Acabó de comer. Trude quitó la mesa. Había preparado un puchero de sucedáneo de café y estaba ante el hornillo, llenando una taza y poniéndola en un platillo, cuando sonaron unos golpes suaves en la puerta. Trude cruzó la estancia y abrió, para quedarse mirando con expresión incrédula a la figura, vestida de negro de piesa cabeza, que encontró ante sus ojos.

– Oh, Dios mío -murmuró, y la taza y el platillo se le escaparon de las manos y fueron a hacerse añicos contra el suelo.


– Aún no puedo creer que Heinrich Himmler haya puesto de veras los pies en esta casa -dijo Trude, plana la voz, como si hablase consigo misma.

Se encontraba de pie frente al fuego de la pequeña chimenea de su cuarto, derecha como una vela, con los brazos cruzados. A la tenue claridad, Vogel observó que su rostro estaba húmedo y su cuerpo temblequeante.

– Al ver su cara así, de pronto, creí estar soñando. Luego pensé que nos iban a arrestar a todos. Y después comprendí lo que pasaba: Heinrich Himmler había venido a mi casa porque necesitaba consultar algo con mi marido.

Se apartó del fuego y le miró.

– ¿Por qué es así, Kurt? Dime que no trabajas para él. Dime que no eres un secuaz de Himmler. Dímelo, aunque sea mentira.

– No trabajo para Heinrich Himmler.

– ¿Quién era el otro?

– Se llama Walter Schellenberg.

– ¿Qué hace?

Vogel se lo dijo.

– ¿Qué haces tú? Y no me digas que sólo eres abogado de Canaris.

– Antes de la guerra me encargué de personas muy especiales. Las adiestraba y las enviaba a Inglaterra para que actuasen de espías.

Trude asimiló la noticia como si llevase largo tiempo sospechándolo.

– ¿Por qué no me lo dijiste antes?

– Tenía prohibido contárselo a nadie, incluida tú. Te engañé para protegerte. No tenía ningún otro motivo.

– ¿Dónde estuviste hoy?

Era inútil seguir mintiéndole.

– Estuve en Berchstengaden, en una reunión con el Führer.

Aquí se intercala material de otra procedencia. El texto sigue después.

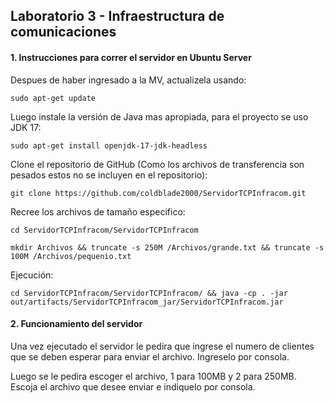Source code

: ## Laboratorio 3 - Infraestructura de comunicaciones

#### 1. Instrucciones para correr el servidor en Ubuntu Server

Despues de haber ingresado a la MV, actualizela usando:

    sudo apt-get update

Luego instale la versión de Java mas apropiada, para el proyecto se uso JDK 17:

    sudo apt-get install openjdk-17-jdk-headless

Clone el repositorio de GitHub (Como los archivos de transferencia son pesados estos no se incluyen en el repositorio):

    git clone https://github.com/coldblade2000/ServidorTCPInfracom.git

Recree los archivos de tamaño especifico:

    cd ServidorTCPInfracom/ServidorTCPInfracom

    mkdir Archivos && truncate -s 250M /Archivos/grande.txt && truncate -s 100M /Archivos/pequenio.txt

Ejecución:

    cd ServidorTCPInfracom/ServidorTCPInfracom/ && java -cp . -jar out/artifacts/ServidorTCPInfracom_jar/ServidorTCPInfracom.jar

#### 2. Funcionamiento del servidor

Una vez ejecutado el servidor le pedira que ingrese el numero de clientes que se deben esperar para enviar el archivo. Ingreselo por consola.

Luego se le pedira escoger el archivo, 1 para 100MB y 2 para 250MB. Escoja el archivo que desee enviar e indiquelo por consola.
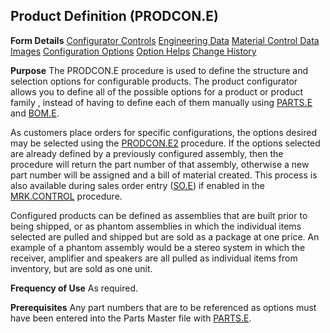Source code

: ## Product Definition (PRODCON.E)
<PageHeader />

**Form Details**
[Configurator Controls](../PRODCON-E-1/README.md)
[Engineering Data](../PRODCON-E-2/README.md)
[Material Control Data](../PRODCON-E-3/README.md)
[Images](../PRODCON-E-4/README.md)
[Configuration Options](../PRODCON-E-5/README.md)
[Option Helps](../PRODCON-E-6/README.md)
[Change History](../PRODCON-E-7/README.md)

**Purpose**
The PRODCON.E procedure is used to define the structure and selection options
for configurable products. The product configurator allows you to define all
of the possible options for a product or product family , instead of having to
define each of them manually using [PARTS.E](../PARTS-E/README.md) and
[BOM.E](../BOM-E/README.md).

As customers place orders for specific configurations, the options desired may
be selected using the [PRODCON.E2](../PRODCON-E2/README.md) procedure. If the options
selected are already defined by a previously configured assembly, then the
procedure will return the part number of that assembly, otherwise a new part
number will be assigned and a bill of material created. This process is also
available during sales order entry ([SO.E](../SO-E/README.md)) if enabled in the
[MRK.CONTROL](../MRK-CONTROL/README.md) procedure.

Configured products can be defined as assemblies that are built prior to being
shipped, or as phantom assemblies in which the individual items selected are
pulled and shipped but are sold as a package at one price. An example of a
phantom assembly would be a stereo system in which the receiver, amplifier and
speakers are all pulled as individual items from inventory, but are sold as
one unit.

**Frequency of Use**
As required.

**Prerequisites**
Any part numbers that are to be referenced as options must have been entered
into the Parts Master file with [PARTS.E](../PARTS-E/README.md).

<badge text= "Version 8.10.57 " vertical="middle" />

<PageFooter />
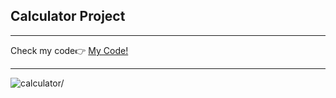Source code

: <h2>Calculator Project</h2>
<hr>
<span>Check my code👉 <span><a href='https://replit.com/@AhmetAydin3/day10?v=1'>My Code!</a>
<hr>
<img src='calculator.gif' alt=calculator/>
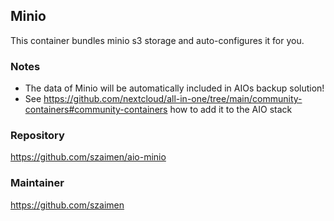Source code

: ## Minio
This container bundles minio s3 storage and auto-configures it for you.

### Notes
- The data of Minio will be automatically included in AIOs backup solution!
- See https://github.com/nextcloud/all-in-one/tree/main/community-containers#community-containers how to add it to the AIO stack

### Repository
https://github.com/szaimen/aio-minio

### Maintainer
https://github.com/szaimen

– ¡Dios todopoderoso! -susurró Trude, al tiempo que sacudía la cabeza-. ¿En qué más me has engañado, Kurt Vogel?

– No te he engañado en nada más, sólo en lo de mi trabajo. La expresión de Trude decía a las claras que no le creía.

– Heinrich Himmler en esta casa. ¿Qué te ha ocurrido, Kurt? Ibas para gran abogado. Ibas para sucesor de Herman Heller, quizá para ocupar un sillón en el Tribunal Supremo. Amabas la ley.

– No hay ley en Alemania, Trude. Sólo hay Hitler.

– ¿Qué quería Himmler? ¿Por qué vino aquí a esas horas de la madrugada?

– Quiere que le ayude a matar a un amigo.

– Espero que le hayas dicho que no le ayudarás.

Vogel la miró.

– Si no le ayudo, me matará. Y luego te matará a ti y matará a las niñas. Nos matará a todos, Trude.